Friday, June 5, 2015

Monads are easy too!


A lot of people are frightened of Monads for no reason. Perhaps it's because their origins are based in Category Theory. Or that they are used extensively in Haskell. But neither of these need to be understood for the average Java/Scala programmer.

All that needs to be understood are the Monadic Laws (from Coursera):

Monad Laws

Associativity

(m flatMap f) flatMap g == m flatMap (x => f(x) flatMap g)

Left unit

unit(x) flatMap f == f(x)

Right unit

m flatMap unit == m

(think of unit as just a factory function).

Note: f(x) will return a monadic structure, that is: f is of type X => M[X]  (if x is of type X and m is of type M in the above laws).

Like monoids, monads obey a few simple rules and that's that. So, what's so good about them?

Well, because monoids obey some laws, you can make assumptions about them (eg, when folding, you don't care if it's a left or right fold if you're using monoids).

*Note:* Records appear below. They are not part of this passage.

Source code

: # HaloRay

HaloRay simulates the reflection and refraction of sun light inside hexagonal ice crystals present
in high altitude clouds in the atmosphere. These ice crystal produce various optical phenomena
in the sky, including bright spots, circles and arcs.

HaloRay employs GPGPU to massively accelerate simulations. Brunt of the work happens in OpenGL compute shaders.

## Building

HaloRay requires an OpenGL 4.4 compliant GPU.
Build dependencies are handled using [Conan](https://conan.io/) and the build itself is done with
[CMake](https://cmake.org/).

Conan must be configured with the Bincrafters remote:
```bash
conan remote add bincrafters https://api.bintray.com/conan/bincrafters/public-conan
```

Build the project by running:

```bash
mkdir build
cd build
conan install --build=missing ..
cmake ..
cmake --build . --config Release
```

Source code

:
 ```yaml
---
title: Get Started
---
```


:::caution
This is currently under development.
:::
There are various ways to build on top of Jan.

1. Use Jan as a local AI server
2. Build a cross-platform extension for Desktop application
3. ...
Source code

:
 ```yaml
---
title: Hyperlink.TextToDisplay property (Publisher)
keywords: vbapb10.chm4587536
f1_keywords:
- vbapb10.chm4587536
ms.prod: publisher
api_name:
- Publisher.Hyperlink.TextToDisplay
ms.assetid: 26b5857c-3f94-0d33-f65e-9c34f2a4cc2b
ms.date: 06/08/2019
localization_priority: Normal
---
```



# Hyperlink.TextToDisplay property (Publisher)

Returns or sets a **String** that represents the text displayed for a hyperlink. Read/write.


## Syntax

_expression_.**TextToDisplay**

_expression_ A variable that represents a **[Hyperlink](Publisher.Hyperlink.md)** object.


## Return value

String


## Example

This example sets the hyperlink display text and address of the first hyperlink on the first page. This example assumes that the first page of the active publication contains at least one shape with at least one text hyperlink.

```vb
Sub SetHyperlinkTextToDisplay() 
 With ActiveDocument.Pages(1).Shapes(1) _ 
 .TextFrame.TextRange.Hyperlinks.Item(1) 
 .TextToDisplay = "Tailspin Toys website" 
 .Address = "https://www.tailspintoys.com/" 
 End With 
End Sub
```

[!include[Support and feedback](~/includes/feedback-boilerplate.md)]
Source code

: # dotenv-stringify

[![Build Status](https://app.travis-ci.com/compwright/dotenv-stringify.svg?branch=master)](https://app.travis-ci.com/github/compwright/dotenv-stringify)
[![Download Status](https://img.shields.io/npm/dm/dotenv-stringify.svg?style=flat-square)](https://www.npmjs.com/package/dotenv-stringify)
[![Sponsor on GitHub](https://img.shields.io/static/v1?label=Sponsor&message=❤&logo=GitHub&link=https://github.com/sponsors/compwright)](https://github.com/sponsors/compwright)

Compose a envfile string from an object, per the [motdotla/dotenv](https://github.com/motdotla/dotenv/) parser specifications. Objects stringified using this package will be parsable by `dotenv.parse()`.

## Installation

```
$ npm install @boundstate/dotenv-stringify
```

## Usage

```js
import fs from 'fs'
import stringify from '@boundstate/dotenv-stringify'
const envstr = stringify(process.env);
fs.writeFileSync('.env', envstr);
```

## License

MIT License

With monads, you can make similar assumptions. For instance, given these simple functions:

  def addOne(x: Int)            : Int       = x + 1
  def times10(x: Int)           : Int       = x * 10

and this simple monad:

    val option7 = Some(7)

then these two lines are exactly equivalent:

    val outer = option7.flatMap(x => Some(times10(x))).flatMap(x => Some(addOne(x)))
    val inner = option7.flatMap(x => Some(times10(x)).flatMap(x => Some(addOne(x))))

This is useful when dealing with for-comprehensions (which are just syntactic sugar). 

Monads are also used a lot in Haskell as it's a lazy language and they make it actually do something (note: this is not my area of expertise).

The Monad API

Neither Scala nor Java 8 have a common trait or interface that all their monads implement even though they code. For instance, that's exactly what is done in Scalaz.

But, as mentioned, they're used in for-comprehensions in Scala so you might have been using them without even knowing! The compiler doesn't care that the monads don't have a common interface. It knows for-comprehension syntactic sugar can be converted to their respective map and flatMap methods. Then, using the monadic laws above, refactoring for-comprehensions is safe and easy.

Conclusion

So, what monads are is easy. Why they are useful is more subtle. Here is an interesting video on the subject of monads.


Thursday, May 28, 2015

Testing a Lambda Architecture in a single JVM


Lambda Architecture
 has become very fashionable but how best to test it in a single JVM?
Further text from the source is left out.